The problem:
From the entries that follow, reproduce exactly and only the lines from the line with "intermediaries and artefacts" to the line with "products constantly. This", endpoints included.

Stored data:

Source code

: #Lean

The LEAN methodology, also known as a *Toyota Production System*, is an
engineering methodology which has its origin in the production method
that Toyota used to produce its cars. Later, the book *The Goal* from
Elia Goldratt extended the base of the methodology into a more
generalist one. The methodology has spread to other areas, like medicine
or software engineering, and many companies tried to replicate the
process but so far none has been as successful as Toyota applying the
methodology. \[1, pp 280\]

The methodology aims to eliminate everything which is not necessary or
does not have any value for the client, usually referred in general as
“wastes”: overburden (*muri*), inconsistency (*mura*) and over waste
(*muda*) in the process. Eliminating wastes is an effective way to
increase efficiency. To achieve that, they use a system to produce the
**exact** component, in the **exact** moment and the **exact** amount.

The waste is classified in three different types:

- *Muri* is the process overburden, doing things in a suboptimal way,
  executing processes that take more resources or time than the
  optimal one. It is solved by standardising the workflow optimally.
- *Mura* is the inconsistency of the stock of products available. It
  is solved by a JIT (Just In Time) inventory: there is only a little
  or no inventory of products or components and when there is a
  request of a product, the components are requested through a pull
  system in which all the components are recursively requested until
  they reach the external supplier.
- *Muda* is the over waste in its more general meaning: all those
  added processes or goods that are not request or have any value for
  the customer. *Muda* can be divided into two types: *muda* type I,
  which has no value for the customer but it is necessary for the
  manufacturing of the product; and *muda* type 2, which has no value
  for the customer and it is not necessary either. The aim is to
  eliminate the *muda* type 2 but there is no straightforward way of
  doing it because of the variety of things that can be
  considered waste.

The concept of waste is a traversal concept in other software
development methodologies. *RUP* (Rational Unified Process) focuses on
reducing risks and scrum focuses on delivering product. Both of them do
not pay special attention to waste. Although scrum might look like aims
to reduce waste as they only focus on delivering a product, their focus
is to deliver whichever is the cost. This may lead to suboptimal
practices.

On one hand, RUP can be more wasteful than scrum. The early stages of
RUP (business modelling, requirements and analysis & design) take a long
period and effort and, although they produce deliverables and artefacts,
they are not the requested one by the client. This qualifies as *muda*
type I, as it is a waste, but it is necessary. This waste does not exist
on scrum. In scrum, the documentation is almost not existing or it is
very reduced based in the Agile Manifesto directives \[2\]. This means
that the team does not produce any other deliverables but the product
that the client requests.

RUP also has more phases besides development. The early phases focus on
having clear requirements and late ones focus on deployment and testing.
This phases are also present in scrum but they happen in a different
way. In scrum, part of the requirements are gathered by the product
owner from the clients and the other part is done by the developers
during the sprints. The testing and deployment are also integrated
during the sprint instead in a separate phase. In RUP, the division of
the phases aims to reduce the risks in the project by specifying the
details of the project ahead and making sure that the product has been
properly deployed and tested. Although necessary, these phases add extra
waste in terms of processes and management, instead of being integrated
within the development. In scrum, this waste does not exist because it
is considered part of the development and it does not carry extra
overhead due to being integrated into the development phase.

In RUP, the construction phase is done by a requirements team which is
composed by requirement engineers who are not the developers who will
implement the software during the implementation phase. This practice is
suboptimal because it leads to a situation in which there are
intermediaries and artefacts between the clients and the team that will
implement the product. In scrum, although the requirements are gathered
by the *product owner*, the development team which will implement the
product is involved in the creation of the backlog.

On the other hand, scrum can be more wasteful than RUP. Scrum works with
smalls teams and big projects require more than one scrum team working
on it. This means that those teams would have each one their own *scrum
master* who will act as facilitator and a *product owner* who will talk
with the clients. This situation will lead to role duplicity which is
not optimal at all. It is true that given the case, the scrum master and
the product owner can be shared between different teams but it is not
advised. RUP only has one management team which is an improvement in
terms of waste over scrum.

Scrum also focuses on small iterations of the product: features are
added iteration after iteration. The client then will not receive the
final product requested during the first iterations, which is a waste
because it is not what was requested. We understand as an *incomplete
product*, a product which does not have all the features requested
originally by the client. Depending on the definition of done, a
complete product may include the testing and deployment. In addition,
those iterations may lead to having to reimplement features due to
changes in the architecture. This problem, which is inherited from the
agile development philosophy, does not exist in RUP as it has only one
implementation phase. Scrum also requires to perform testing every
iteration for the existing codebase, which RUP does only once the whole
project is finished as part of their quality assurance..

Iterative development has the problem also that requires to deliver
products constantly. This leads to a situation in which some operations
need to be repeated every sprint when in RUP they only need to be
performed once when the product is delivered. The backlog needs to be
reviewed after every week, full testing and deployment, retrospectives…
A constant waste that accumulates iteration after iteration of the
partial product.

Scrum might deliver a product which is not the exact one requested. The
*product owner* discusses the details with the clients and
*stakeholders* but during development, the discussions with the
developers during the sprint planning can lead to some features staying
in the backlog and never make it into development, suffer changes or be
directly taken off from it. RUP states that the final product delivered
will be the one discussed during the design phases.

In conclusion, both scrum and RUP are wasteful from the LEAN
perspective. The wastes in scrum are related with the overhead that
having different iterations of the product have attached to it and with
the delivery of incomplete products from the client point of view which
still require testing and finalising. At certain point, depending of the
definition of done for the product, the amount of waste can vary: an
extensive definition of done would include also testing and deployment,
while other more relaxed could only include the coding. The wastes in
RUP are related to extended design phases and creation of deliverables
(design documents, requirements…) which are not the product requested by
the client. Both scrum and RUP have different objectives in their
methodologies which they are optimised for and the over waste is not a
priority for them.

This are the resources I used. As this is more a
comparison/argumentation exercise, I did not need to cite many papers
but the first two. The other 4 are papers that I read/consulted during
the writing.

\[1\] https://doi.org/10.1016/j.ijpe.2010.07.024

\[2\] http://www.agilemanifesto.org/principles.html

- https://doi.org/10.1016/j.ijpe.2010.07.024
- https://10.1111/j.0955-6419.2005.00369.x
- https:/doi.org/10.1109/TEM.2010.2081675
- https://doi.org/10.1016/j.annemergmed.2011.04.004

Exercise solution:
intermediaries and artefacts between the clients and the team that will
implement the product. In scrum, although the requirements are gathered
by the *product owner*, the development team which will implement the
product is involved in the creation of the backlog.

On the other hand, scrum can be more wasteful than RUP. Scrum works with
smalls teams and big projects require more than one scrum team working
on it. This means that those teams would have each one their own *scrum
master* who will act as facilitator and a *product owner* who will talk
with the clients. This situation will lead to role duplicity which is
not optimal at all. It is true that given the case, the scrum master and
the product owner can be shared between different teams but it is not
advised. RUP only has one management team which is an improvement in
terms of waste over scrum.

Scrum also focuses on small iterations of the product: features are
added iteration after iteration. The client then will not receive the
final product requested during the first iterations, which is a waste
because it is not what was requested. We understand as an *incomplete
product*, a product which does not have all the features requested
originally by the client. Depending on the definition of done, a
complete product may include the testing and deployment. In addition,
those iterations may lead to having to reimplement features due to
changes in the architecture. This problem, which is inherited from the
agile development philosophy, does not exist in RUP as it has only one
implementation phase. Scrum also requires to perform testing every
iteration for the existing codebase, which RUP does only once the whole
project is finished as part of their quality assurance..

Iterative development has the problem also that requires to deliver
products constantly. This leads to a situation in which some operations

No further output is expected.